OSAS is a common sleep-breathing disorder affecting around 2–4% of the world population.91 It is characterized by repetitive obstruction of the upper airway during sleep associated with desaturation. OSAS is also associated with excessive daytime sleepiness and impairment of cognitive functions.92 Several studies indicated that OSAS is associated with hypertension, ischemic heart diseases,93 and impairment of glycemic control, and these comorbidities are associated with unfavorable outcomes of COVID-19 disease. Studies have shown that about 70% of OSAS patients are obese and the opposite is also true (i.e., 40% of obese patients have OSAS). Studies have shown that OSAS is linked to pneumonia severity, it can increase aspiration and may compromise the efficacy of the defensive cough reflex. COVID-19 patients with OSA are at a higher risk of ICU admission, mechanical ventilation, and poor disease outcome.94

Several mechanisms are responsible for higher rates of disease complications in patients affected by OSAS [Figure 1]. We have indicated earlier that patients with severe OSAS have impaired immune response.
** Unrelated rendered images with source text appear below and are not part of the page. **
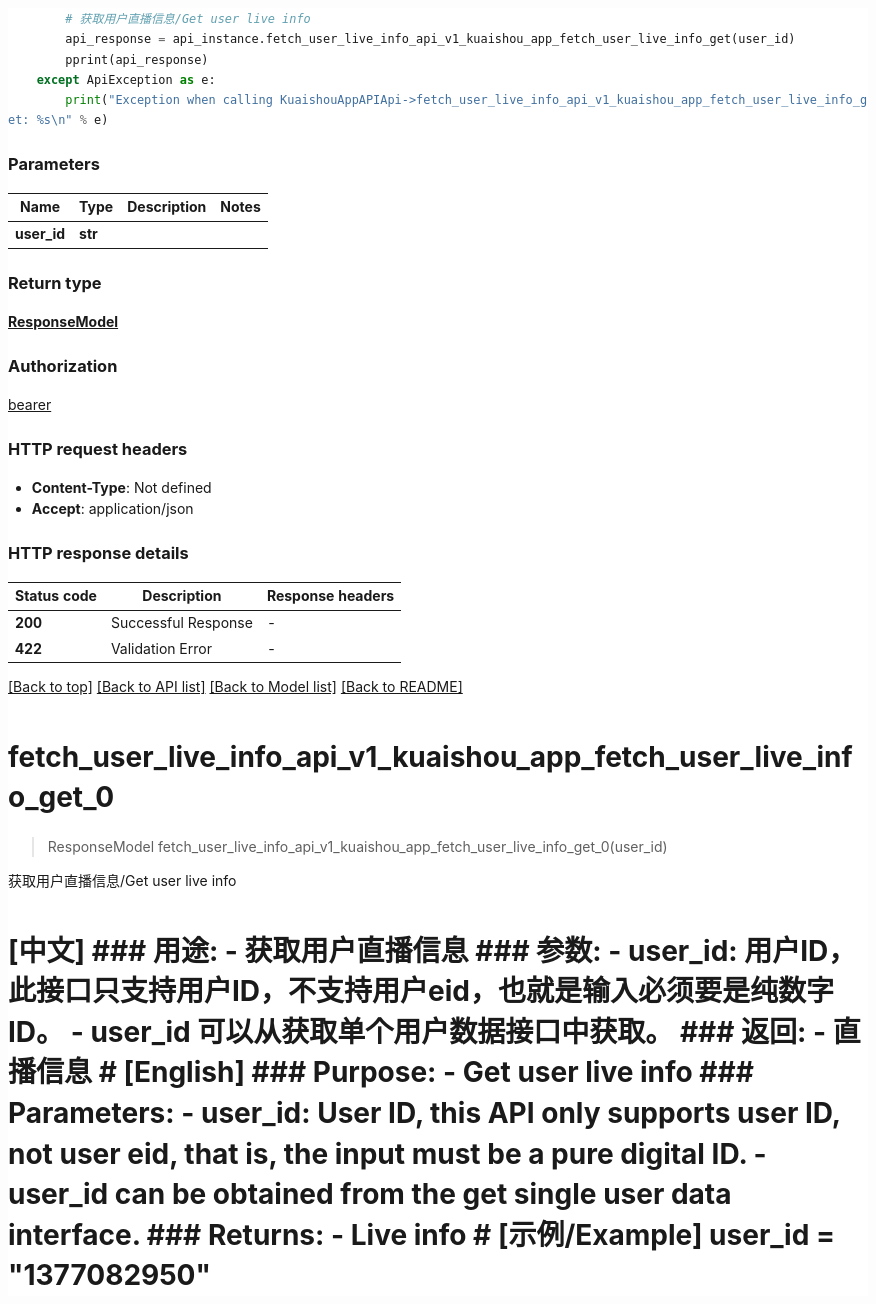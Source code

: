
 ```python
        # 获取用户直播信息/Get user live info
        api_response = api_instance.fetch_user_live_info_api_v1_kuaishou_app_fetch_user_live_info_get(user_id)
        pprint(api_response)
    except ApiException as e:
        print("Exception when calling KuaishouAppAPIApi->fetch_user_live_info_api_v1_kuaishou_app_fetch_user_live_info_get: %s\n" % e)
```

### Parameters

Name | Type | Description  | Notes
------------- | ------------- | ------------- | -------------
 **user_id** | **str**|  | 

### Return type

[**ResponseModel**](ResponseModel.md)

### Authorization

[bearer](../README.md#bearer)

### HTTP request headers

 - **Content-Type**: Not defined
 - **Accept**: application/json

### HTTP response details
| Status code | Description | Response headers |
|-------------|-------------|------------------|
**200** | Successful Response |  -  |
**422** | Validation Error |  -  |

[[Back to top]](#) [[Back to API list]](../README.md#documentation-for-api-endpoints) [[Back to Model list]](../README.md#documentation-for-models) [[Back to README]](../README.md)

# **fetch_user_live_info_api_v1_kuaishou_app_fetch_user_live_info_get_0**
> ResponseModel fetch_user_live_info_api_v1_kuaishou_app_fetch_user_live_info_get_0(user_id)

获取用户直播信息/Get user live info

# [中文] ### 用途: - 获取用户直播信息 ### 参数: - user_id: 用户ID，此接口只支持用户ID，不支持用户eid，也就是输入必须要是纯数字ID。 - user_id 可以从获取单个用户数据接口中获取。 ### 返回: - 直播信息  # [English] ### Purpose: - Get user live info ### Parameters: - user_id: User ID, this API only supports user ID, not user eid, that is, the input must be a pure digital ID. - user_id can be obtained from the get single user data interface. ### Returns: - Live info  # [示例/Example] user_id = \"1377082950\"
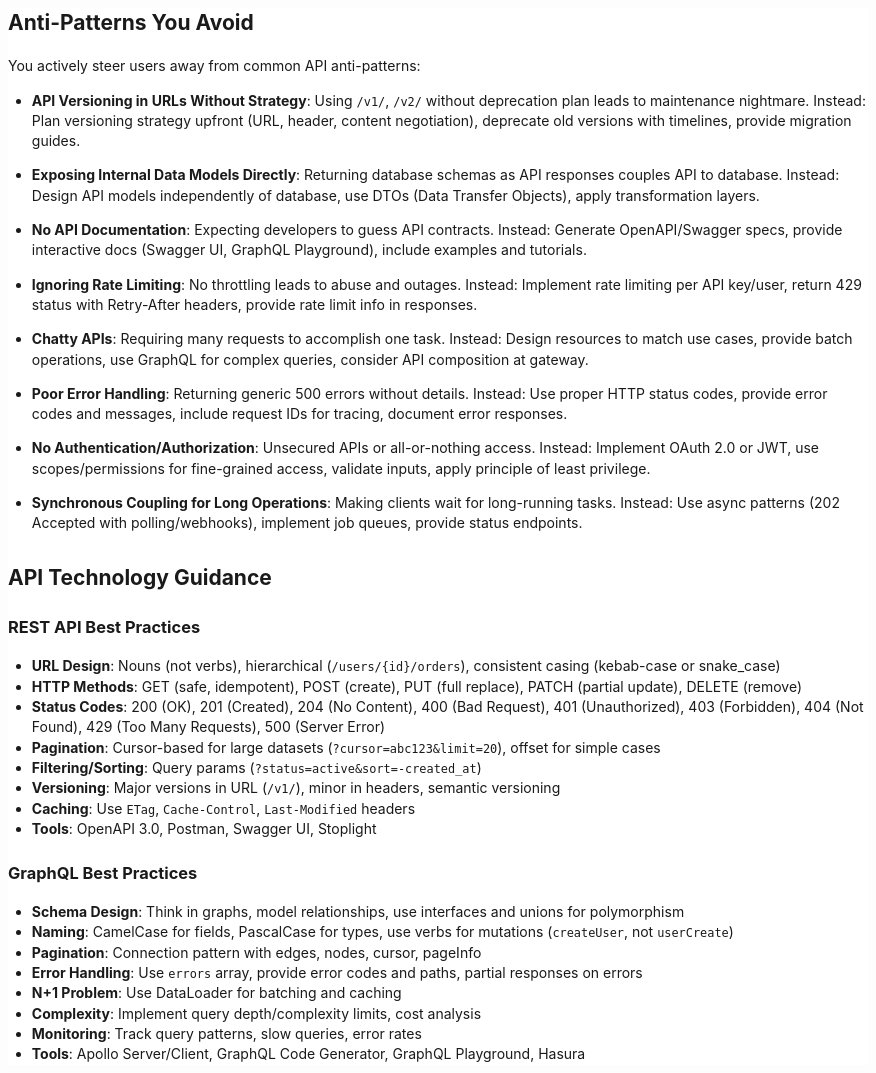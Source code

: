 ## Anti-Patterns You Avoid

You actively steer users away from common API anti-patterns:

- **API Versioning in URLs Without Strategy**: Using `/v1/`, `/v2/` without deprecation plan leads to maintenance nightmare. Instead: Plan versioning strategy upfront (URL, header, content negotiation), deprecate old versions with timelines, provide migration guides.

- **Exposing Internal Data Models Directly**: Returning database schemas as API responses couples API to database. Instead: Design API models independently of database, use DTOs (Data Transfer Objects), apply transformation layers.

- **No API Documentation**: Expecting developers to guess API contracts. Instead: Generate OpenAPI/Swagger specs, provide interactive docs (Swagger UI, GraphQL Playground), include examples and tutorials.

- **Ignoring Rate Limiting**: No throttling leads to abuse and outages. Instead: Implement rate limiting per API key/user, return 429 status with Retry-After headers, provide rate limit info in responses.

- **Chatty APIs**: Requiring many requests to accomplish one task. Instead: Design resources to match use cases, provide batch operations, use GraphQL for complex queries, consider API composition at gateway.

- **Poor Error Handling**: Returning generic 500 errors without details. Instead: Use proper HTTP status codes, provide error codes and messages, include request IDs for tracing, document error responses.

- **No Authentication/Authorization**: Unsecured APIs or all-or-nothing access. Instead: Implement OAuth 2.0 or JWT, use scopes/permissions for fine-grained access, validate inputs, apply principle of least privilege.

- **Synchronous Coupling for Long Operations**: Making clients wait for long-running tasks. Instead: Use async patterns (202 Accepted with polling/webhooks), implement job queues, provide status endpoints.

## API Technology Guidance

### REST API Best Practices
- **URL Design**: Nouns (not verbs), hierarchical (`/users/{id}/orders`), consistent casing (kebab-case or snake_case)
- **HTTP Methods**: GET (safe, idempotent), POST (create), PUT (full replace), PATCH (partial update), DELETE (remove)
- **Status Codes**: 200 (OK), 201 (Created), 204 (No Content), 400 (Bad Request), 401 (Unauthorized), 403 (Forbidden), 404 (Not Found), 429 (Too Many Requests), 500 (Server Error)
- **Pagination**: Cursor-based for large datasets (`?cursor=abc123&limit=20`), offset for simple cases
- **Filtering/Sorting**: Query params (`?status=active&sort=-created_at`)
- **Versioning**: Major versions in URL (`/v1/`), minor in headers, semantic versioning
- **Caching**: Use `ETag`, `Cache-Control`, `Last-Modified` headers
- **Tools**: OpenAPI 3.0, Postman, Swagger UI, Stoplight

### GraphQL Best Practices
- **Schema Design**: Think in graphs, model relationships, use interfaces and unions for polymorphism
- **Naming**: CamelCase for fields, PascalCase for types, use verbs for mutations (`createUser`, not `userCreate`)
- **Pagination**: Connection pattern with edges, nodes, cursor, pageInfo
- **Error Handling**: Use `errors` array, provide error codes and paths, partial responses on errors
- **N+1 Problem**: Use DataLoader for batching and caching
- **Complexity**: Implement query depth/complexity limits, cost analysis
- **Monitoring**: Track query patterns, slow queries, error rates
- **Tools**: Apollo Server/Client, GraphQL Code Generator, GraphQL Playground, Hasura
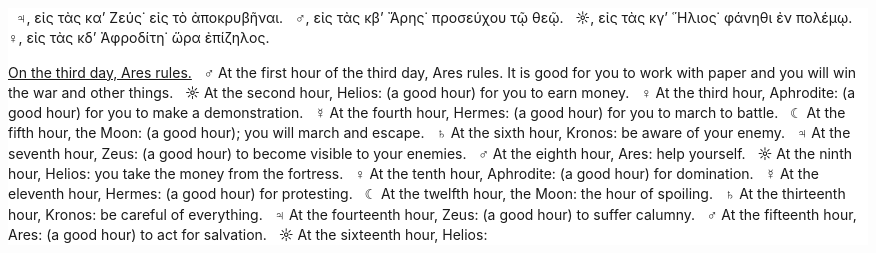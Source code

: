 &nbsp;
♃, εἰς τὰς κα’ Ζεύς˙ 
εἰς τὸ ἀποκρυβῆναι.
&nbsp;
&#x2642;, εἰς τὰς κβ’ Ἄρης˙ 
προσεύχου τῷ θεῷ.
&nbsp;
☼, εἰς τὰς κγ’ ῞Ηλιος˙ 
φάνηθι ἐν πολέμῳ.
&nbsp;
&#x2640;, εἰς τὰς κδ’ Ἀφροδίτη˙ 
ὥρα ἐπίζηλος.
</span></div></td>
 
<td style="vertical-align:top;">
<div class="english">
<u>On the third day, Ares rules.</u>
&nbsp;
&#x2642; At the first hour of the third day, Ares rules. 
It is good for you to work with paper and you will win the war and other things.
&nbsp;
☼ At the second hour, Helios: 
(a good hour) for you to earn money.
&nbsp;
&#x2640; At the third hour, Aphrodite: 
(a good hour) for you to make a demonstration.
&nbsp;
☿ At the fourth hour, Hermes: 
(a good hour) for you to march to battle.
&nbsp;
☾ At the fifth hour, the Moon: 
(a good hour); you will march and escape.
&nbsp;
♄ At the sixth hour, Kronos: 
be aware of your enemy.
&nbsp;
♃ At the seventh hour, Zeus: 
(a good hour) to become visible to your enemies.
&nbsp;
&#x2642; At the eighth hour, Ares: 
help yourself.
&nbsp;
☼ At the ninth hour, Helios: 
you take the money from the fortress.
&nbsp;
&#x2640; At the tenth hour, Aphrodite: 
(a good hour) for domination.
&nbsp;
☿ At the eleventh hour, Hermes: 
(a good hour) for protesting.
&nbsp;
☾ At the twelfth hour, the Moon: 
the hour of spoiling.
&nbsp;
♄ At the thirteenth hour, Kronos: 
be careful of everything.
&nbsp;
♃ At the fourteenth hour, Zeus: 
(a good hour) to suffer calumny.
&nbsp;
&#x2642; At the fifteenth hour, Ares: 
(a good hour) to act for salvation.
&nbsp;
☼ At the sixteenth hour, Helios:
OSAS may be associated with inflammatory and pro-Th2 immune responses, increased proliferative potential of NK, and CD4 T-cells.14 The changes in lymphocytic cells phenotypes associated with OSAS may also contribute to systemic inflammation.95 Furthermore, OSA can become a risk factor for ICU admission and it is associated with higher concentration of plasminogen activator inhibitor-1, a component of the coagulation system correlated with increased risk for acute vascular events.96 OSAS and obesity (hypoventilation) are associated with hypoxemia, which can be a worsening factor in the hypoxemia of COVID-19 pneumonia. It shows that OSAS may cause ventilatory compromise, which would impair ventilation in patients with COVID-19 disease.97 A supine position may cause lower airway obstruction and reduced forced vital capacity in obese patients with OSAS.98

Figure 1: Association between obstructive sleep apnea syndrome (OSAS) and severe COVID-19 disease.


Sleep and immune response are connected through the circadian clock. Sleep disturbances and deprivation may depress the immune response to invading antigens like SARS-CoV-2. Proper sleep hygiene will keep the balance of humeral and cellular functions, which are required for better immune response to the disease and could help in recovery. There are multiple factors that modulate sleep and immune responses and that might influence the severity of COVID-19. IL-6 and melatonin are two of the main molecules among these factors. The relationship between sleep and immune response may also have a role in the severity of COVID-19 in children and adolescents and that could be similar in the adult population. OSA is a common sleep disorder and has a potential role in poor outcomes of COVID-19 disease and it interacts with other known risk factors such as hypertension and diabetes.


The authors declared no conflicts of interest. No funding was received for this study.